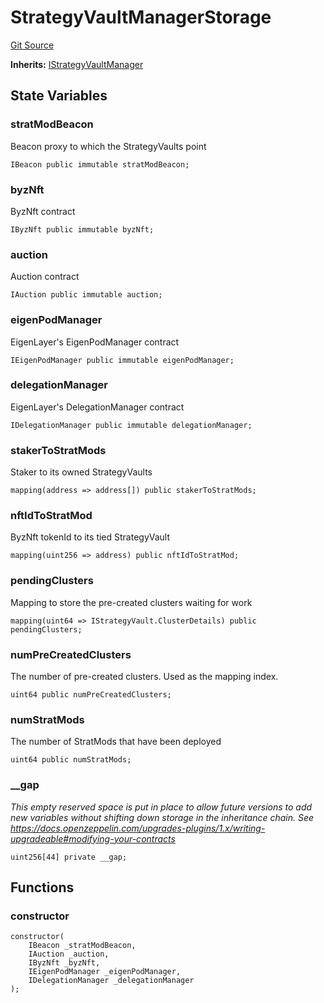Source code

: # StrategyVaultManagerStorage
[Git Source](https://github.com/Byzantine-Finance/byzantine-contracts/blob/80b6cda4622c51c2217311610eeb15b655b99e2c/src/core/StrategyVaultManagerStorage.sol)

**Inherits:**
[IStrategyVaultManager](/src/interfaces/IStrategyVaultManager.sol/interface.IStrategyVaultManager.md)


## State Variables
### stratModBeacon
Beacon proxy to which the StrategyVaults point


```solidity
IBeacon public immutable stratModBeacon;
```


### byzNft
ByzNft contract


```solidity
IByzNft public immutable byzNft;
```


### auction
Auction contract


```solidity
IAuction public immutable auction;
```


### eigenPodManager
EigenLayer's EigenPodManager contract


```solidity
IEigenPodManager public immutable eigenPodManager;
```


### delegationManager
EigenLayer's DelegationManager contract


```solidity
IDelegationManager public immutable delegationManager;
```


### stakerToStratMods
Staker to its owned StrategyVaults


```solidity
mapping(address => address[]) public stakerToStratMods;
```


### nftIdToStratMod
ByzNft tokenId to its tied StrategyVault


```solidity
mapping(uint256 => address) public nftIdToStratMod;
```


### pendingClusters
Mapping to store the pre-created clusters waiting for work


```solidity
mapping(uint64 => IStrategyVault.ClusterDetails) public pendingClusters;
```


### numPreCreatedClusters
The number of pre-created clusters. Used as the mapping index.


```solidity
uint64 public numPreCreatedClusters;
```


### numStratMods
The number of StratMods that have been deployed


```solidity
uint64 public numStratMods;
```


### __gap
*This empty reserved space is put in place to allow future versions to add new
variables without shifting down storage in the inheritance chain.
See https://docs.openzeppelin.com/upgrades-plugins/1.x/writing-upgradeable#modifying-your-contracts*


```solidity
uint256[44] private __gap;
```


## Functions
### constructor


```solidity
constructor(
    IBeacon _stratModBeacon,
    IAuction _auction,
    IByzNft _byzNft,
    IEigenPodManager _eigenPodManager,
    IDelegationManager _delegationManager
);
```

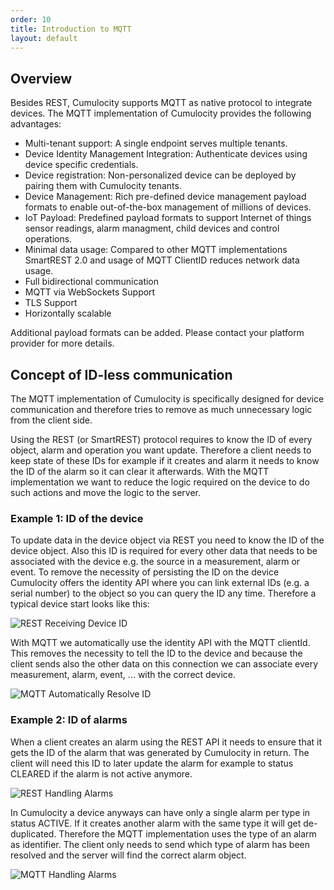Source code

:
 ```yaml
---
order: 10
title: Introduction to MQTT
layout: default
---
```


## Overview

Besides REST, Cumulocity supports MQTT as native protocol to integrate devices. The MQTT implementation of Cumulocity provides the following advantages:
* Multi-tenant support: A single endpoint serves multiple tenants.
* Device Identity Management Integration: Authenticate devices using device specific credentials.
* Device registration: Non-personalized device can be deployed by pairing them with Cumulocity tenants.
* Device Management: Rich pre-defined device management payload formats to enable out-of-the-box management of millions of devices.
* IoT Payload: Predefined payload formats to support Internet of things sensor readings, alarm managment, child devices and control operations.
* Minimal data usage: Compared to other MQTT implementations SmartREST 2.0 and usage of MQTT ClientID reduces network data usage.
* Full bidirectional communication
* MQTT via WebSockets Support
* TLS Support
* Horizontally scalable

Additional payload formats can be added. Please contact your platform provider for more details.

## Concept of ID-less communication

The MQTT implementation of Cumulocity is specifically designed for device communication and therefore tries to remove as much unnecessary logic from the client side.

Using the REST (or SmartREST) protocol requires to know the ID of every object, alarm and operation you want update.
Therefore a client needs to keep state of these IDs for example if it creates and alarm it needs to know the ID of the alarm so it can clear it afterwards.
With the MQTT implementation we want to reduce the logic required on the device to do such actions and move the logic to the server.

### Example 1: ID of the device

To update data in the device object via REST you need to know the ID of the device object.
Also this ID is required for every other data that needs to be associated with the device e.g. the source in a measurement, alarm or event.
To remove the necessity of persisting the ID on the device Cumulocity offers the identity API where you can link external IDs (e.g. a serial number) to the object so you can query the ID any time.
Therefore a typical device start looks like this:

![REST Receiving Device ID](/guides/mqtt/exampleRestDeviceId.png)

With MQTT we automatically use the identity API with the MQTT clientId.
This removes the necessity to tell the ID to the device and because the client sends also the other data on this connection we can associate every measurement, alarm, event, ... with the correct device.

![MQTT Automatically Resolve ID](/guides/mqtt/exampleMqttDeviceId.png)

### Example 2: ID of alarms

When a client creates an alarm using the REST API it needs to ensure that it gets the ID of the alarm that was generated by Cumulocity in return.
The client will need this ID to later update the alarm for example to status CLEARED if the alarm is not active anymore.

![REST Handling Alarms](/guides/mqtt/exampleRestAlarmId.png)

In Cumulocity a device anyways can have only a single alarm per type in status ACTIVE. If it creates another alarm with the same type it will get de-duplicated.
Therefore the MQTT implementation uses the type of an alarm as identifier. The client only needs to send which type of alarm has been resolved and the server will find the correct alarm object.

![MQTT Handling Alarms](/guides/mqtt/exampleMqttAlarmId.png)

━━━━━━━━

◆ Goal of the exercise:
Could you write out the records exactly while omitting every picture?

◆ Answer to the problem:
Source code

: # StrategyVaultManagerStorage
[Git Source](https://github.com/Byzantine-Finance/byzantine-contracts/blob/80b6cda4622c51c2217311610eeb15b655b99e2c/src/core/StrategyVaultManagerStorage.sol)

**Inherits:**
[IStrategyVaultManager](/src/interfaces/IStrategyVaultManager.sol/interface.IStrategyVaultManager.md)


## State Variables
### stratModBeacon
Beacon proxy to which the StrategyVaults point


```solidity
IBeacon public immutable stratModBeacon;
```


### byzNft
ByzNft contract


```solidity
IByzNft public immutable byzNft;
```


### auction
Auction contract


```solidity
IAuction public immutable auction;
```


### eigenPodManager
EigenLayer's EigenPodManager contract


```solidity
IEigenPodManager public immutable eigenPodManager;
```


### delegationManager
EigenLayer's DelegationManager contract


```solidity
IDelegationManager public immutable delegationManager;
```


### stakerToStratMods
Staker to its owned StrategyVaults


```solidity
mapping(address => address[]) public stakerToStratMods;
```


### nftIdToStratMod
ByzNft tokenId to its tied StrategyVault


```solidity
mapping(uint256 => address) public nftIdToStratMod;
```


### pendingClusters
Mapping to store the pre-created clusters waiting for work


```solidity
mapping(uint64 => IStrategyVault.ClusterDetails) public pendingClusters;
```


### numPreCreatedClusters
The number of pre-created clusters. Used as the mapping index.


```solidity
uint64 public numPreCreatedClusters;
```


### numStratMods
The number of StratMods that have been deployed


```solidity
uint64 public numStratMods;
```


### __gap
*This empty reserved space is put in place to allow future versions to add new
variables without shifting down storage in the inheritance chain.
See https://docs.openzeppelin.com/upgrades-plugins/1.x/writing-upgradeable#modifying-your-contracts*


```solidity
uint256[44] private __gap;
```


## Functions
### constructor


```solidity
constructor(
    IBeacon _stratModBeacon,
    IAuction _auction,
    IByzNft _byzNft,
    IEigenPodManager _eigenPodManager,
    IDelegationManager _delegationManager
);
```

Source code

:
 ```yaml
---
order: 10
title: Introduction to MQTT
layout: default
---
```


## Overview

Besides REST, Cumulocity supports MQTT as native protocol to integrate devices. The MQTT implementation of Cumulocity provides the following advantages:
* Multi-tenant support: A single endpoint serves multiple tenants.
* Device Identity Management Integration: Authenticate devices using device specific credentials.
* Device registration: Non-personalized device can be deployed by pairing them with Cumulocity tenants.
* Device Management: Rich pre-defined device management payload formats to enable out-of-the-box management of millions of devices.
* IoT Payload: Predefined payload formats to support Internet of things sensor readings, alarm managment, child devices and control operations.
* Minimal data usage: Compared to other MQTT implementations SmartREST 2.0 and usage of MQTT ClientID reduces network data usage.
* Full bidirectional communication
* MQTT via WebSockets Support
* TLS Support
* Horizontally scalable

Additional payload formats can be added. Please contact your platform provider for more details.

## Concept of ID-less communication

The MQTT implementation of Cumulocity is specifically designed for device communication and therefore tries to remove as much unnecessary logic from the client side.

Using the REST (or SmartREST) protocol requires to know the ID of every object, alarm and operation you want update.
Therefore a client needs to keep state of these IDs for example if it creates and alarm it needs to know the ID of the alarm so it can clear it afterwards.
With the MQTT implementation we want to reduce the logic required on the device to do such actions and move the logic to the server.

### Example 1: ID of the device

To update data in the device object via REST you need to know the ID of the device object.
Also this ID is required for every other data that needs to be associated with the device e.g. the source in a measurement, alarm or event.
To remove the necessity of persisting the ID on the device Cumulocity offers the identity API where you can link external IDs (e.g. a serial number) to the object so you can query the ID any time.
Therefore a typical device start looks like this:

![REST Receiving Device ID](/guides/mqtt/exampleRestDeviceId.png)

With MQTT we automatically use the identity API with the MQTT clientId.
This removes the necessity to tell the ID to the device and because the client sends also the other data on this connection we can associate every measurement, alarm, event, ... with the correct device.

![MQTT Automatically Resolve ID](/guides/mqtt/exampleMqttDeviceId.png)

### Example 2: ID of alarms

When a client creates an alarm using the REST API it needs to ensure that it gets the ID of the alarm that was generated by Cumulocity in return.
The client will need this ID to later update the alarm for example to status CLEARED if the alarm is not active anymore.

![REST Handling Alarms](/guides/mqtt/exampleRestAlarmId.png)

In Cumulocity a device anyways can have only a single alarm per type in status ACTIVE. If it creates another alarm with the same type it will get de-duplicated.
Therefore the MQTT implementation uses the type of an alarm as identifier. The client only needs to send which type of alarm has been resolved and the server will find the correct alarm object.

![MQTT Handling Alarms](/guides/mqtt/exampleMqttAlarmId.png)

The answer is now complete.